Recently, we have developed a novel Mycobacterium-Escherichia coli shuttle vector system using pMyong2, which can provide an enhanced expression of heterologous genes in recombinant Mycobacterium smegmatis (rSmeg). To investigate the usefulness of rSmeg using pMyong2 in vaccine application, we vaccinated M. smegmatis with pMyong2 system expressing Human Immunodeficiency Virus Type I (HIV-1) Gag p24 antigen (rSmeg-pMyong2-p24) into mice and examined its cellular and humoral immune responses against HIV gag protein. We found that rSmeg-pMyong2-p24 expressed higher levels of Gag protein in bacteria, macrophage cell line (J774A.1) and mouse bone marrow derived dendritic cells (BMDCs) compared to rSmeg strains using two other vector systems, pAL5000 derived vector (rSmeg-pAL-p24) and the integrative plasmid, pMV306 (rSmeg-pMV306-p24).
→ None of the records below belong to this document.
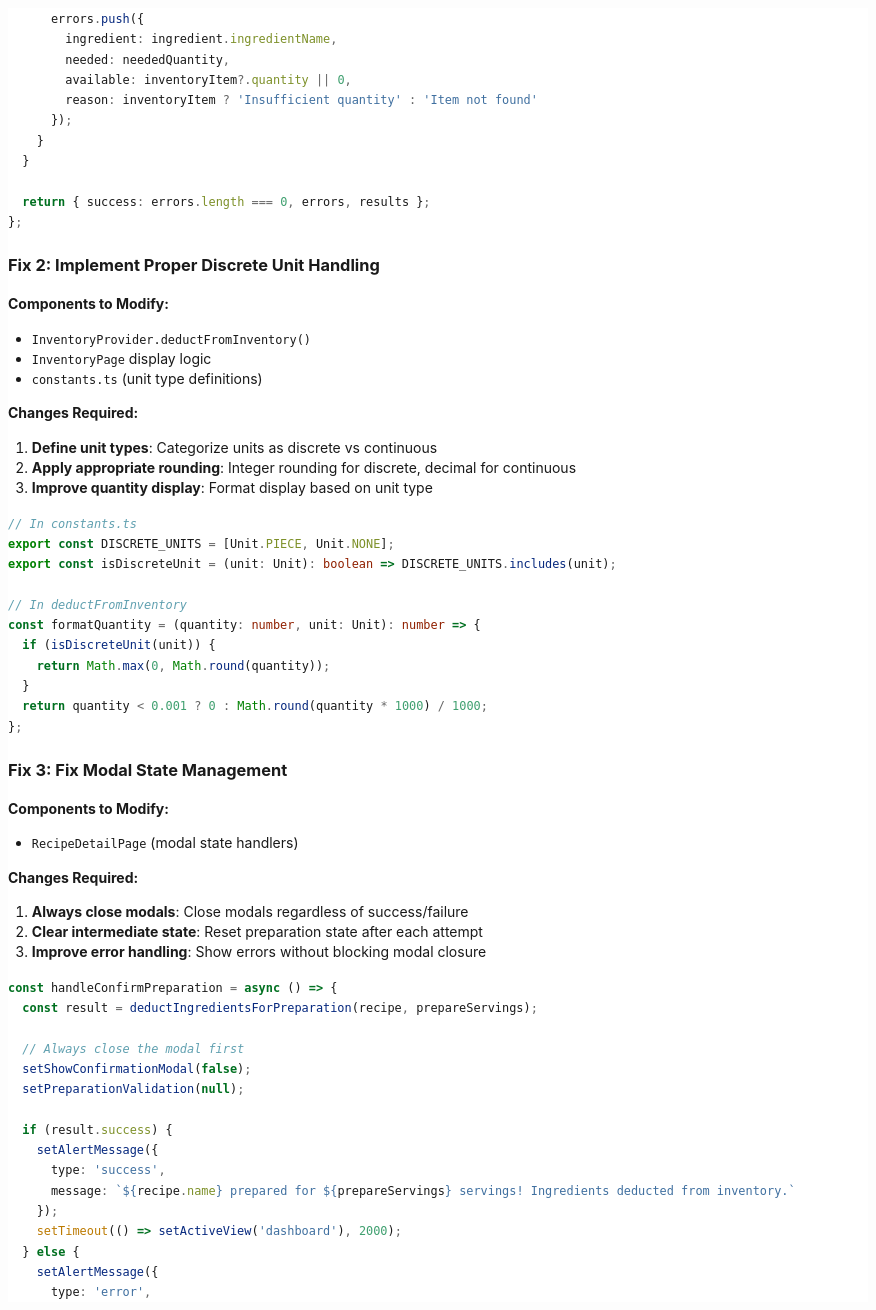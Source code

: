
 ```typescript
      errors.push({
        ingredient: ingredient.ingredientName,
        needed: neededQuantity,
        available: inventoryItem?.quantity || 0,
        reason: inventoryItem ? 'Insufficient quantity' : 'Item not found'
      });
    }
  }
  
  return { success: errors.length === 0, errors, results };
};
```

### Fix 2: Implement Proper Discrete Unit Handling
**Components to Modify:**
- `InventoryProvider.deductFromInventory()`
- `InventoryPage` display logic
- `constants.ts` (unit type definitions)

**Changes Required:**
1. **Define unit types**: Categorize units as discrete vs continuous
2. **Apply appropriate rounding**: Integer rounding for discrete, decimal for continuous
3. **Improve quantity display**: Format display based on unit type

```typescript
// In constants.ts
export const DISCRETE_UNITS = [Unit.PIECE, Unit.NONE];
export const isDiscreteUnit = (unit: Unit): boolean => DISCRETE_UNITS.includes(unit);

// In deductFromInventory
const formatQuantity = (quantity: number, unit: Unit): number => {
  if (isDiscreteUnit(unit)) {
    return Math.max(0, Math.round(quantity));
  }
  return quantity < 0.001 ? 0 : Math.round(quantity * 1000) / 1000;
};
```

### Fix 3: Fix Modal State Management
**Components to Modify:**
- `RecipeDetailPage` (modal state handlers)

**Changes Required:**
1. **Always close modals**: Close modals regardless of success/failure
2. **Clear intermediate state**: Reset preparation state after each attempt
3. **Improve error handling**: Show errors without blocking modal closure

```typescript
const handleConfirmPreparation = async () => {
  const result = deductIngredientsForPreparation(recipe, prepareServings);
  
  // Always close the modal first
  setShowConfirmationModal(false);
  setPreparationValidation(null);
  
  if (result.success) {
    setAlertMessage({
      type: 'success', 
      message: `${recipe.name} prepared for ${prepareServings} servings! Ingredients deducted from inventory.`
    });
    setTimeout(() => setActiveView('dashboard'), 2000);
  } else {
    setAlertMessage({
      type: 'error', 
```
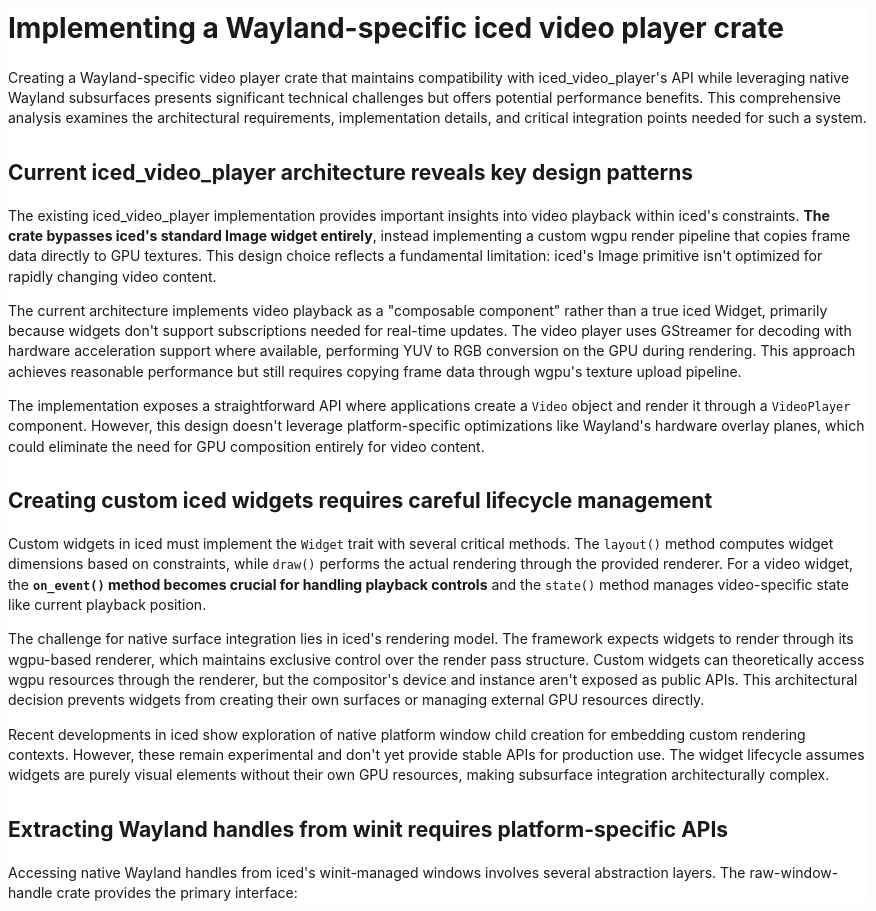 # Implementing a Wayland-specific iced video player crate

Creating a Wayland-specific video player crate that maintains compatibility with iced_video_player's API while leveraging native Wayland subsurfaces presents significant technical challenges but offers potential performance benefits. This comprehensive analysis examines the architectural requirements, implementation details, and critical integration points needed for such a system.

## Current iced_video_player architecture reveals key design patterns

The existing iced_video_player implementation provides important insights into video playback within iced's constraints. **The crate bypasses iced's standard Image widget entirely**, instead implementing a custom wgpu render pipeline that copies frame data directly to GPU textures. This design choice reflects a fundamental limitation: iced's Image primitive isn't optimized for rapidly changing video content.

The current architecture implements video playback as a "composable component" rather than a true iced Widget, primarily because widgets don't support subscriptions needed for real-time updates. The video player uses GStreamer for decoding with hardware acceleration support where available, performing YUV to RGB conversion on the GPU during rendering. This approach achieves reasonable performance but still requires copying frame data through wgpu's texture upload pipeline.

The implementation exposes a straightforward API where applications create a `Video` object and render it through a `VideoPlayer` component. However, this design doesn't leverage platform-specific optimizations like Wayland's hardware overlay planes, which could eliminate the need for GPU composition entirely for video content.

## Creating custom iced widgets requires careful lifecycle management

Custom widgets in iced must implement the `Widget` trait with several critical methods. The `layout()` method computes widget dimensions based on constraints, while `draw()` performs the actual rendering through the provided renderer. For a video widget, the **`on_event()` method becomes crucial for handling playback controls** and the `state()` method manages video-specific state like current playback position.

The challenge for native surface integration lies in iced's rendering model. The framework expects widgets to render through its wgpu-based renderer, which maintains exclusive control over the render pass structure. Custom widgets can theoretically access wgpu resources through the renderer, but the compositor's device and instance aren't exposed as public APIs. This architectural decision prevents widgets from creating their own surfaces or managing external GPU resources directly.

Recent developments in iced show exploration of native platform window child creation for embedding custom rendering contexts. However, these remain experimental and don't yet provide stable APIs for production use. The widget lifecycle assumes widgets are purely visual elements without their own GPU resources, making subsurface integration architecturally complex.

## Extracting Wayland handles from winit requires platform-specific APIs

Accessing native Wayland handles from iced's winit-managed windows involves several abstraction layers. The raw-window-handle crate provides the primary interface:
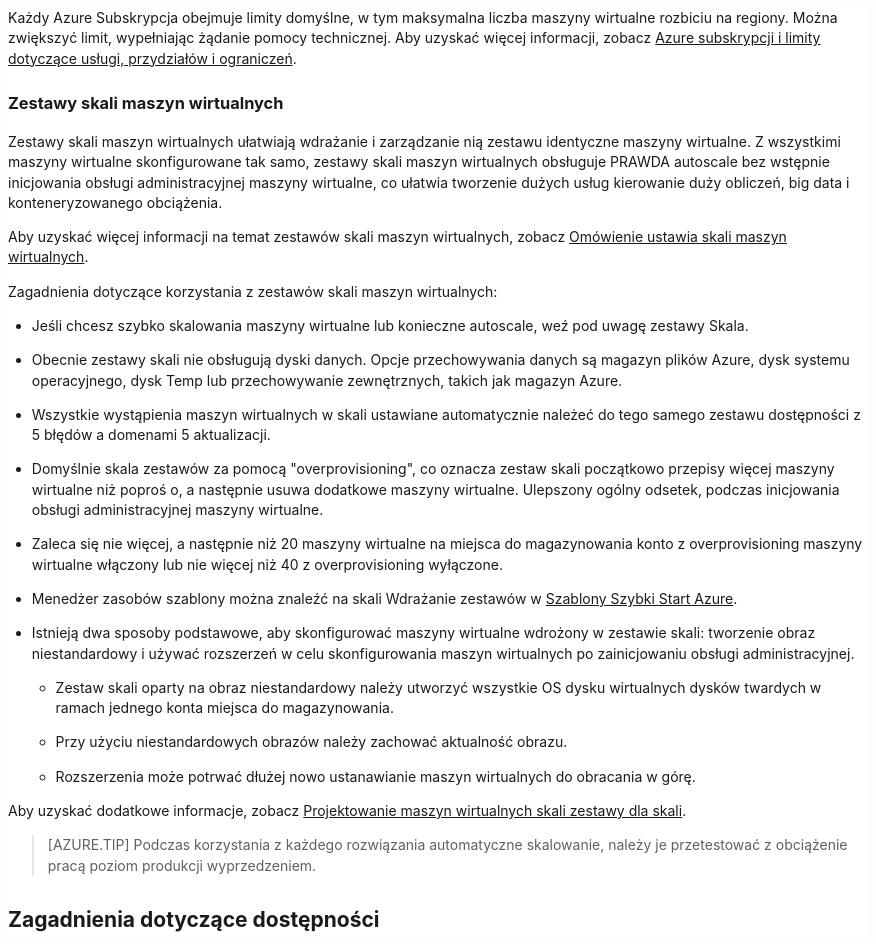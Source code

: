 Każdy Azure Subskrypcja obejmuje limity domyślne, w tym maksymalna liczba maszyny wirtualne rozbiciu na regiony. Można zwiększyć limit, wypełniając żądanie pomocy technicznej. Aby uzyskać więcej informacji, zobacz [Azure subskrypcji i limity dotyczące usługi, przydziałów i ograniczeń][subscription-limits].  

### <a name="vm-scale-sets"></a>Zestawy skali maszyn wirtualnych 

Zestawy skali maszyn wirtualnych ułatwiają wdrażanie i zarządzanie nią zestawu identyczne maszyny wirtualne. Z wszystkimi maszyny wirtualne skonfigurowane tak samo, zestawy skali maszyn wirtualnych obsługuje PRAWDA autoscale bez wstępnie inicjowania obsługi administracyjnej maszyny wirtualne, co ułatwia tworzenie dużych usług kierowanie duży obliczeń, big data i konteneryzowanego obciążenia. 

Aby uzyskać więcej informacji na temat zestawów skali maszyn wirtualnych, zobacz [Omówienie ustawia skali maszyn wirtualnych][vmss].

Zagadnienia dotyczące korzystania z zestawów skali maszyn wirtualnych:

- Jeśli chcesz szybko skalowania maszyny wirtualne lub konieczne autoscale, weź pod uwagę zestawy Skala. 

- Obecnie zestawy skali nie obsługują dyski danych. Opcje przechowywania danych są magazyn plików Azure, dysk systemu operacyjnego, dysk Temp lub przechowywanie zewnętrznych, takich jak magazyn Azure. 

- Wszystkie wystąpienia maszyn wirtualnych w skali ustawiane automatycznie należeć do tego samego zestawu dostępności z 5 błędów a domenami 5 aktualizacji.

- Domyślnie skala zestawów za pomocą "overprovisioning", co oznacza zestaw skali początkowo przepisy więcej maszyny wirtualne niż poproś o, a następnie usuwa dodatkowe maszyny wirtualne. Ulepszony ogólny odsetek, podczas inicjowania obsługi administracyjnej maszyny wirtualne. 

- Zaleca się nie więcej, a następnie niż 20 maszyny wirtualne na miejsca do magazynowania konto z overprovisioning maszyny wirtualne włączony lub nie więcej niż 40 z overprovisioning wyłączone.  

- Menedżer zasobów szablony można znaleźć na skali Wdrażanie zestawów w [Szablony Szybki Start Azure][vmss-quickstart].

- Istnieją dwa sposoby podstawowe, aby skonfigurować maszyny wirtualne wdrożony w zestawie skali: tworzenie obraz niestandardowy i używać rozszerzeń w celu skonfigurowania maszyn wirtualnych po zainicjowaniu obsługi administracyjnej.

    - Zestaw skali oparty na obraz niestandardowy należy utworzyć wszystkie OS dysku wirtualnych dysków twardych w ramach jednego konta miejsca do magazynowania. 

    - Przy użyciu niestandardowych obrazów należy zachować aktualność obrazu.

    - Rozszerzenia może potrwać dłużej nowo ustanawianie maszyn wirtualnych do obracania w górę.

Aby uzyskać dodatkowe informacje, zobacz [Projektowanie maszyn wirtualnych skali zestawy dla skali][vmss-design].

> [AZURE.TIP]  Podczas korzystania z każdego rozwiązania automatyczne skalowanie, należy je przetestować z obciążenie pracą poziom produkcji wyprzedzeniem. 

## <a name="availability-considerations"></a>Zagadnienia dotyczące dostępności


[availability set]: ../virtual-machines/virtual-machines-windows-manage-availability.md
[availability set ch9]: https://channel9.msdn.com/Series/Microsoft-Azure-Fundamentals-Virtual-Machines/08
[azure-automation]: https://azure.microsoft.com/en-us/documentation/services/automation/
[azure-cli]: ../virtual-machines-command-line-tools.md
[bastion host]: https://en.wikipedia.org/wiki/Bastion_host
[github-folder]: https://github.com/mspnp/reference-architectures/tree/master/guidance-compute-multi-vm
[health probe log]: ../load-balancer/load-balancer-monitor-log.md
[sondy kondycji]: ../load-balancer/load-balancer-overview.md#service-monitoring
[health-probe-ip]: ../virtual-network/virtual-networks-nsg.md#special-rules
[Usługa równoważenia obciążenia]: ../load-balancer/load-balancer-get-started-internet-arm-cli.md
[load balancer hashing]: ../load-balancer/load-balancer-overview.md#hash-based-distribution
[n-tier-linux]: guidance-compute-n-tier-vm-linux.md
[n-tier-windows]: guidance-compute-n-tier-vm.md
[naming conventions]: guidance-naming-conventions.md
[network-security]: ../best-practices-network-security.md
[nsg]: ../virtual-network/virtual-networks-nsg.md
[resource-manager-overview]: ../azure-resource-manager/resource-group-overview.md 
[Galeria działań aranżacji]: ../automation/automation-runbook-gallery.md#runbooks-in-runbook-gallery
[single vm]: guidance-compute-single-vm.md
[subscription-limits]: ../azure-subscription-service-limits.md
[visio-download]: http://download.microsoft.com/download/1/5/6/1569703C-0A82-4A9C-8334-F13D0DF2F472/RAs.vsdx
[vm-disk-limits]: ../azure-subscription-service-limits.md#virtual-machine-disk-limits
[vm-sla]: https://azure.microsoft.com/en-us/support/legal/sla/virtual-machines/v1_2/
[vmss]: ../virtual-machine-scale-sets/virtual-machine-scale-sets-overview.md
[vmss-design]: ../virtual-machine-scale-sets/virtual-machine-scale-sets-design-overview.md
[vmss-quickstart]: https://azure.microsoft.com/documentation/templates/?term=scale+set
[VM-sizes]: https://azure.microsoft.com/documentation/articles/virtual-machines-windows-sizes/
[0]: ./media/blueprints/compute-multi-vm.png "Architektura rozwiązania maszyn wirtualnych wielokrotne Azure obejmujące dostępność został za pośrednictwem dwóch SMS i równoważenia obciążenia"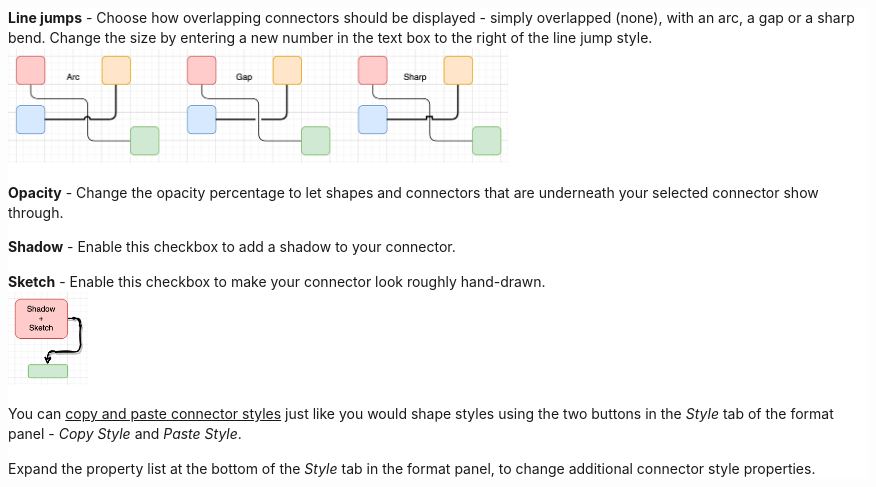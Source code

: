 **Line jumps** - Choose how overlapping connectors should be displayed - simply overlapped (none), with an arc, a gap or a sharp bend. Change the size by entering a new number in the text box to the right of the line jump style. 
<br /><img src="/assets/img/blog/connector-line-jumps.png" style="width=100%;max-width:500px;height:auto;" alt="Style your connector using the options in the Style tab in the format panel on the right in diagrams.net">

**Opacity** - Change the opacity percentage to let shapes and connectors that are underneath your selected connector show through.

**Shadow** - Enable this checkbox to add a shadow to your connector.

**Sketch** - Enable this checkbox to make your connector look roughly hand-drawn.
<br /><img src="/assets/img/blog/connector-shadow-sketch.png" style="width=100%;max-width:80px;height:auto;" alt="Style your connector using the options in the Style tab in the format panel on the right in diagrams.net">

You can [copy and paste connector styles](/doc/faq/styles-copy-paste.html) just like you would shape styles using the two buttons in the _Style_ tab of the format panel - _Copy Style_ and _Paste Style_.

Expand the property list at the bottom of the _Style_ tab in the format panel, to change additional connector style properties.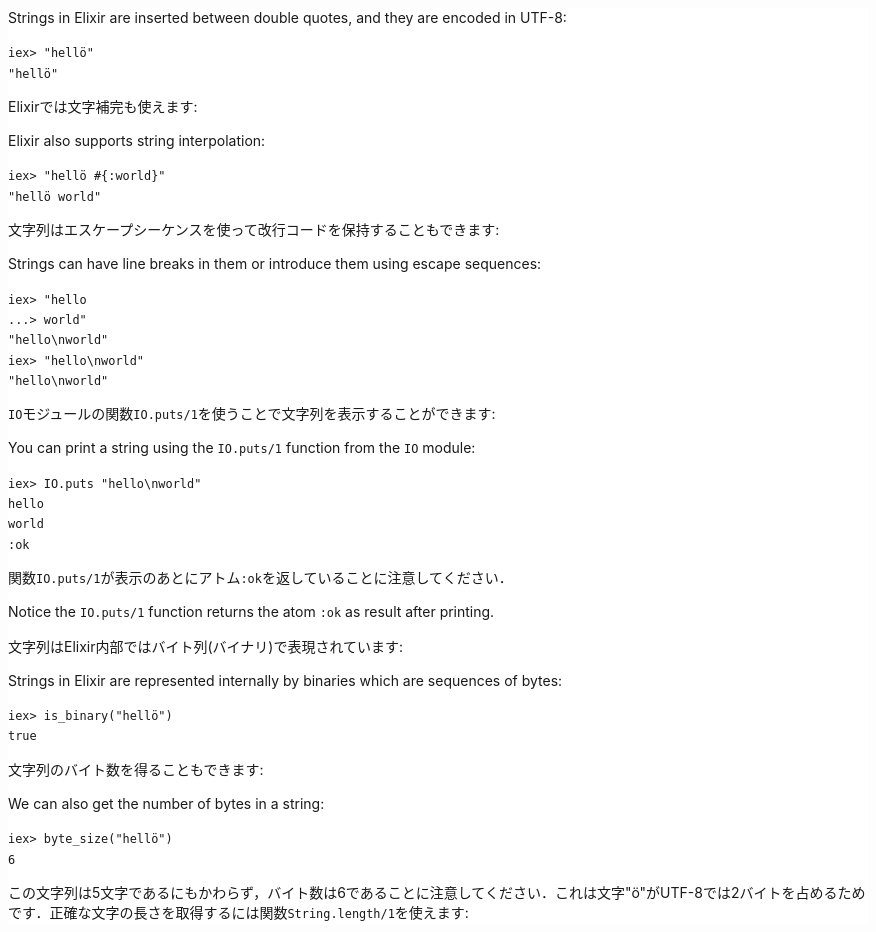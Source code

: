 Strings in Elixir are inserted between double quotes, and they are encoded in UTF-8:

```iex
iex> "hellö"
"hellö"
```

Elixirでは文字補完も使えます:

Elixir also supports string interpolation:

```iex
iex> "hellö #{:world}"
"hellö world"
```

文字列はエスケープシーケンスを使って改行コードを保持することもできます:

Strings can have line breaks in them or introduce them using escape sequences:

```iex
iex> "hello
...> world"
"hello\nworld"
iex> "hello\nworld"
"hello\nworld"
```

`IO`モジュールの関数`IO.puts/1`を使うことで文字列を表示することができます:

You can print a string using the `IO.puts/1` function from the `IO` module:

```iex
iex> IO.puts "hello\nworld"
hello
world
:ok
```

関数`IO.puts/1`が表示のあとにアトム`:ok`を返していることに注意してください．

Notice the `IO.puts/1` function returns the atom `:ok` as result after printing.

文字列はElixir内部ではバイト列(バイナリ)で表現されています:

Strings in Elixir are represented internally by binaries which are sequences of bytes:

```iex
iex> is_binary("hellö")
true
```

文字列のバイト数を得ることもできます:

We can also get the number of bytes in a string:

```iex
iex> byte_size("hellö")
6
```

この文字列は5文字であるにもかわらず，バイト数は6であることに注意してください．これは文字"ö"がUTF-8では2バイトを占めるためです．正確な文字の長さを取得するには関数`String.length/1`を使えます:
Inoculation of mice with rSmeg-pMyong2-p24 elicited more effective immunity compared to the other two rSmeg strains, as evidenced by higher levels of HIV-1 Gag-specific CD4 and CD8 T lymphocyte proliferation, interferon gamma ELISPOT cell induction, and antibody production. Furthermore, rSmeg-pMyong2-p24 showed a higher level of cytotoxic T cell response against target cells expressing Gag p24 proteins. Our data suggest that Mycobacterium-Escherichia coli shuttle vector system with pMyong2 may provide an advantage in vaccine application of rSmeg over other vector systems.